**EXERCISE REQUIREMENTS**
Within the records that follow, find every line containing the string "JsonProperty". Copy those lines.

──────────

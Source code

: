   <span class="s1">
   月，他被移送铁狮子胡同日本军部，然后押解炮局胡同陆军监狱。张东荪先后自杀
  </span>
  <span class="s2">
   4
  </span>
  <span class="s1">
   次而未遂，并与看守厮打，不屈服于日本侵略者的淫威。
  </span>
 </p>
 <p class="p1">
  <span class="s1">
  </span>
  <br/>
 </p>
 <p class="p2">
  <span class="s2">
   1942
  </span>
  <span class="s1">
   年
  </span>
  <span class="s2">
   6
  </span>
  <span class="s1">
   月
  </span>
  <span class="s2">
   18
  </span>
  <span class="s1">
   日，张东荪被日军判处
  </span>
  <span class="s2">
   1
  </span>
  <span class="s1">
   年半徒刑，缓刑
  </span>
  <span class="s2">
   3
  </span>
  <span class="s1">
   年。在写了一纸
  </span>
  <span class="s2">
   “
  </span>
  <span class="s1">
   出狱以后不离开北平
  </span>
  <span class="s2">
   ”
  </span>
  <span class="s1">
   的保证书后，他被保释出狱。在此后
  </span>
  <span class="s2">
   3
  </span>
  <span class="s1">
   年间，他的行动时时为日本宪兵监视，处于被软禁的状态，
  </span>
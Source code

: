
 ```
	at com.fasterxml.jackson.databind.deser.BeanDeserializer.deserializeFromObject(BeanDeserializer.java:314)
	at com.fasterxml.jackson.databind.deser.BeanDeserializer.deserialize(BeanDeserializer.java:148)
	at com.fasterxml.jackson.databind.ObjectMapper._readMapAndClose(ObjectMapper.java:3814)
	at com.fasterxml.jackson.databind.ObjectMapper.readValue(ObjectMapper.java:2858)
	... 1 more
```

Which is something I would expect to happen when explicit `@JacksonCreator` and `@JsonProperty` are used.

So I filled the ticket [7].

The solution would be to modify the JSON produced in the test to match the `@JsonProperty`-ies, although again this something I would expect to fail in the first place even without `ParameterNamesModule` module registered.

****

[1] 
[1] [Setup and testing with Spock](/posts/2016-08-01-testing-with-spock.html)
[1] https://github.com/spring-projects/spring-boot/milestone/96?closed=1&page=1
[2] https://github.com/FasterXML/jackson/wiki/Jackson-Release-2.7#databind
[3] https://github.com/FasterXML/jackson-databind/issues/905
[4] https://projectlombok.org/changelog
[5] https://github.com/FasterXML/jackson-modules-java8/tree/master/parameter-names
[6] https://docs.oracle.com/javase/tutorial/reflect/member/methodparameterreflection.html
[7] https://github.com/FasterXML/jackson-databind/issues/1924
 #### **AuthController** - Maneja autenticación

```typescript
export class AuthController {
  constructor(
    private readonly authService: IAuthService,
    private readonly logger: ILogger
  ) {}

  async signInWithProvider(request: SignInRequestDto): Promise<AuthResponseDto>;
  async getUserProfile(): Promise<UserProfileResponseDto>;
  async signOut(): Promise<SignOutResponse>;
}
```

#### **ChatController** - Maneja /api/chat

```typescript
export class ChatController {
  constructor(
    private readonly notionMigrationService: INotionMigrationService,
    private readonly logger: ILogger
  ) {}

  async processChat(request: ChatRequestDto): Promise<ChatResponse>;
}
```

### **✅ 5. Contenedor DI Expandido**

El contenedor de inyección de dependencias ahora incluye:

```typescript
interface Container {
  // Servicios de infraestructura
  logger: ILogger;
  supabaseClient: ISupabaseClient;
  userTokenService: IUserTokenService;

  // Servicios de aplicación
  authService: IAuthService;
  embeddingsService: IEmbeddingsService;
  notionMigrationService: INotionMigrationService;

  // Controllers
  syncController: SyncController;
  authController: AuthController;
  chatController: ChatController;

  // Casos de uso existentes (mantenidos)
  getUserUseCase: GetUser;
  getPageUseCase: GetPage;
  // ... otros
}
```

──────────

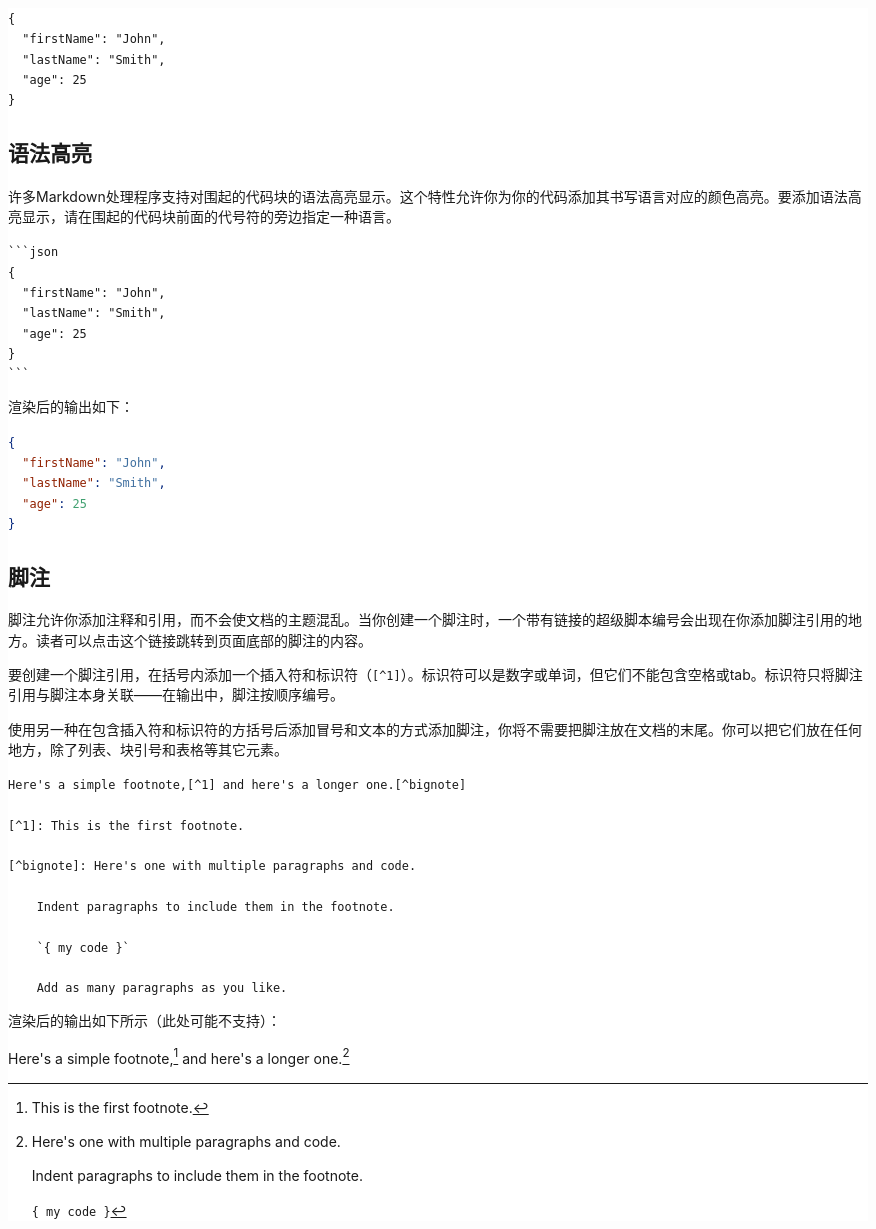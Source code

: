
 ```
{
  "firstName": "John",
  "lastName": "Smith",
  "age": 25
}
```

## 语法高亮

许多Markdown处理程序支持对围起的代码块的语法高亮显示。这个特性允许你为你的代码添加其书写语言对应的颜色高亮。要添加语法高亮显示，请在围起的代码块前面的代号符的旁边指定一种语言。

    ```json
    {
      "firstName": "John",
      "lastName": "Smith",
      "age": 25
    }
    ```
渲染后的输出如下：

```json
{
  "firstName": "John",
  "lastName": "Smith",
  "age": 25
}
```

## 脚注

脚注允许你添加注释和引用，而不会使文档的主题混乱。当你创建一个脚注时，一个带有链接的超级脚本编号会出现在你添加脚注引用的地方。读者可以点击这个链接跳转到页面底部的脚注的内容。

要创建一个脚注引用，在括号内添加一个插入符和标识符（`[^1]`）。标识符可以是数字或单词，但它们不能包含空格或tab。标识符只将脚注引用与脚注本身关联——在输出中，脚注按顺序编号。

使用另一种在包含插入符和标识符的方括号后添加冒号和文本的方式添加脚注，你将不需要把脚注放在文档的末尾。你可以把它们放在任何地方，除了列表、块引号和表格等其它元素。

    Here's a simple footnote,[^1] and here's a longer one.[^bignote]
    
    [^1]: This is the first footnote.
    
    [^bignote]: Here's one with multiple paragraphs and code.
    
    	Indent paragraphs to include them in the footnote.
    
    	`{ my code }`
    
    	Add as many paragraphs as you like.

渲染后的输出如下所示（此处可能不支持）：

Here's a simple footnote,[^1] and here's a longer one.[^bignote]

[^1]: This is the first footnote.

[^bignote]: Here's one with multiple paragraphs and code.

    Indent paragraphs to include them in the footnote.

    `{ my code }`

──────────

**SOLUTION**
Which is something I would expect to happen when explicit `@JacksonCreator` and `@JsonProperty` are used.
The solution would be to modify the JSON produced in the test to match the `@JsonProperty`-ies, although again this something I would expect to fail in the first place even without `ParameterNamesModule` module registered.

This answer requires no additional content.